By Brooke Skipper, LCSW, Courier & Press, August 22, 2017 –
The word “FAT” …we’ve all said it about ourselves. We eat a big meal or try on an outfit and declare, “I feel so FAT!”
Like all things we say and do, our children pick up on this “feeling” of being fat. They watch us pinch and poke and criticize our bodies in the mirror; then they model that same behavior.
The end result is a new generation of kids with negative body images and all the consequences that come with it.
Young people with a positive body image feel more comfortable and confident in their ability to succeed in life. They don’t obsess about calorie intake or their weight. They understand that eating is about fueling their body to enjoy physical activity and remain healthy. They see their body as beautiful for the things it accomplishes, not its outward appearance.

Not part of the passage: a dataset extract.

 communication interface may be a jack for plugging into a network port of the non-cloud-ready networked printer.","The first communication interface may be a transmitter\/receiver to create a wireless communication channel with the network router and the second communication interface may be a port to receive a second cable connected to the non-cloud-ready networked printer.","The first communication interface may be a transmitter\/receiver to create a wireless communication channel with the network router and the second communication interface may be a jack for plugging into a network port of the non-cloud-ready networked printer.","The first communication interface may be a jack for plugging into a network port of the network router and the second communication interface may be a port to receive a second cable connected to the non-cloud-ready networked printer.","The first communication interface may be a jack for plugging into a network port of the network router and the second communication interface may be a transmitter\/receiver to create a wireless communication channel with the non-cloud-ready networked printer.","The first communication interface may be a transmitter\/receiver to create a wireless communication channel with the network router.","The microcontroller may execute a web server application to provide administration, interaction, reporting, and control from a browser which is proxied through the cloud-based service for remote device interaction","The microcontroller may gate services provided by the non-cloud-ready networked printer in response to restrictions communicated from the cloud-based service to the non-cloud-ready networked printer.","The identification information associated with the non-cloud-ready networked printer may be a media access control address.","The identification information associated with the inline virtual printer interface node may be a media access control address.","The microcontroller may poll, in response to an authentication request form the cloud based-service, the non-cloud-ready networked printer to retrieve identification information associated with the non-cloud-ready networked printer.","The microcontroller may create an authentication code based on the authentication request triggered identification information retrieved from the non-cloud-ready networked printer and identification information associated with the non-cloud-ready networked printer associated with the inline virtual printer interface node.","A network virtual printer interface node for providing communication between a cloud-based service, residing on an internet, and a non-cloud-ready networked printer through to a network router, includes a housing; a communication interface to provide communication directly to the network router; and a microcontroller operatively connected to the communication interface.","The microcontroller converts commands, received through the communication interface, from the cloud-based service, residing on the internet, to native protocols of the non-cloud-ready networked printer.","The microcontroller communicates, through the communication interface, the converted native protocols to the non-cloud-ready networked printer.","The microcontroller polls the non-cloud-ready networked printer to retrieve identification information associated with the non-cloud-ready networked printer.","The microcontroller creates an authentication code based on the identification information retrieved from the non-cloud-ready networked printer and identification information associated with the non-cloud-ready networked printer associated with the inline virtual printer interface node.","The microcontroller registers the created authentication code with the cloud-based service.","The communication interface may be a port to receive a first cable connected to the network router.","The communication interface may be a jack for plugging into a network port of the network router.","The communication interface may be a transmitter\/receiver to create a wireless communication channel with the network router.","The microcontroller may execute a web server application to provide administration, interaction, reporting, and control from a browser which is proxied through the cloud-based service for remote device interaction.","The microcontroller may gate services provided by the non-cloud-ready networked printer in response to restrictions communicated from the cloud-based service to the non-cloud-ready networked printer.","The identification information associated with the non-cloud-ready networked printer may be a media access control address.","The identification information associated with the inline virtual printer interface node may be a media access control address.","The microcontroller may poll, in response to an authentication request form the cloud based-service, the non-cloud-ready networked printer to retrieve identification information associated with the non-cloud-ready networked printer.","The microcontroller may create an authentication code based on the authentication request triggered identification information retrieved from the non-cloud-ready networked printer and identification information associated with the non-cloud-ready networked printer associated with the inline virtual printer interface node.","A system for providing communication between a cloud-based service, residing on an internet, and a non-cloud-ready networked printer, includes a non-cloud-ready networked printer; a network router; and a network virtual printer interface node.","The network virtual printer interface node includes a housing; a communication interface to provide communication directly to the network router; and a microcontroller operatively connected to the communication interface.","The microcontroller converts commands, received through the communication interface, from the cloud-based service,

On the other hand, when children have a negative body image, they feel more self-conscious, anxious and depressed. They are at greater risk for developing eating disorders and unhealthy habits in general.
- First and foremost, we need to check our own body image issues. Our children think we are beautiful. If they hear us constantly putting ourselves down or expressing a desire to change the way we look, they will begin to question their view of their own bodies. Pay attention to how you talk about food and weight. Model positive body imaging in all you do.

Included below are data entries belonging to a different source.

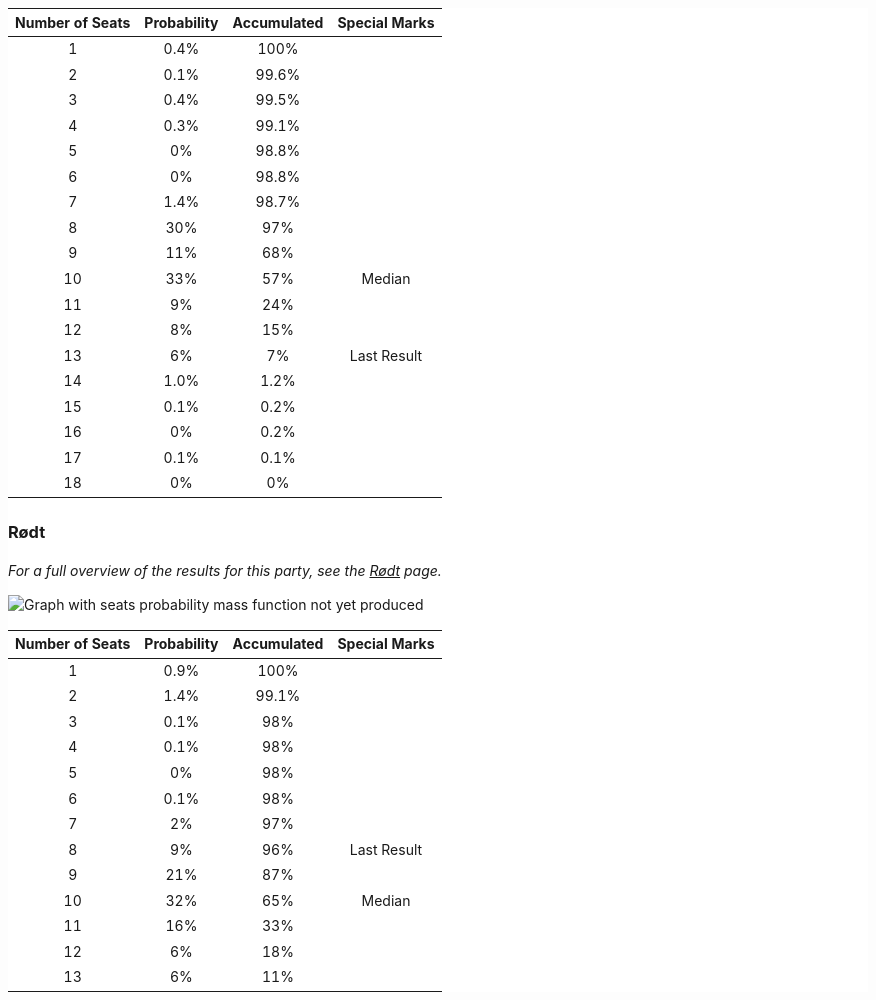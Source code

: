 | Number of Seats | Probability | Accumulated | Special Marks |
|:---------------:|:-----------:|:-----------:|:-------------:|
| 1 | 0.4% | 100% |  |
| 2 | 0.1% | 99.6% |  |
| 3 | 0.4% | 99.5% |  |
| 4 | 0.3% | 99.1% |  |
| 5 | 0% | 98.8% |  |
| 6 | 0% | 98.8% |  |
| 7 | 1.4% | 98.7% |  |
| 8 | 30% | 97% |  |
| 9 | 11% | 68% |  |
| 10 | 33% | 57% | Median |
| 11 | 9% | 24% |  |
| 12 | 8% | 15% |  |
| 13 | 6% | 7% | Last Result |
| 14 | 1.0% | 1.2% |  |
| 15 | 0.1% | 0.2% |  |
| 16 | 0% | 0.2% |  |
| 17 | 0.1% | 0.1% |  |
| 18 | 0% | 0% |  |

### Rødt

*For a full overview of the results for this party, see the [Rødt](party-rødt.html) page.*

![Graph with seats probability mass function not yet produced](2025-08-17-OpinionPerduco-seats-pmf-rødt.png "Seats Probability Mass Function")

| Number of Seats | Probability | Accumulated | Special Marks |
|:---------------:|:-----------:|:-----------:|:-------------:|
| 1 | 0.9% | 100% |  |
| 2 | 1.4% | 99.1% |  |
| 3 | 0.1% | 98% |  |
| 4 | 0.1% | 98% |  |
| 5 | 0% | 98% |  |
| 6 | 0.1% | 98% |  |
| 7 | 2% | 97% |  |
| 8 | 9% | 96% | Last Result |
| 9 | 21% | 87% |  |
| 10 | 32% | 65% | Median |
| 11 | 16% | 33% |  |
| 12 | 6% | 18% |  |
| 13 | 6% | 11% |  |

- Talk in terms of what is healthy, not in terms of weight. Never use words like fat or skinny. Use the words healthy and unhealthy. (i.e.- It is healthy for us to eat nutritious meals every day to fuel our body for the energy we need to do our day-to-day tasks. It is healthy for us to be physically active and keep our body functioning at its best. It is unhealthy to restrict calories or starve ourselves. Make eating healthy, balanced meals and getting exercise part of everyday life so it becomes routine habit, not just a way to lose weight.)
- Eliminate the myth of the picture-perfect body. Children are inundated with media images constantly. In television, movies and magazines, they see unrealistic bodies and believe those images are what they need to attain. Beyond the Photoshop world of standard media, children have a steady stream of social media on their electronic devices. This makes it so easy to compare their body type to that of their peers and to obsess over the perfect selfie angles and filters to achieve the look that will garner the most “likes.” Remind your child that beautiful bodies come in all shapes and sizes.
- Be holistic in your compliments to your child. Particularly with girls, it is habit to compliment their appearance. Instead, use compliments that address your child’s skills, strengths and personal qualities. Remind your child there is so much more to her than the way she looks.
- Be aware of body changes at puberty and avoid commenting on size or shape of body parts. Children’s bodies can change dramatically at puberty, leading some children to feel insecure about their bodies. Puberty also happens at different times for children, so lack of change can lead to your child feeling insecure as well. It is important to talk to children about the normal changes to expect at puberty to help prepare them. Being sensitive to these changes helps your child feel more comfortable with their body and you.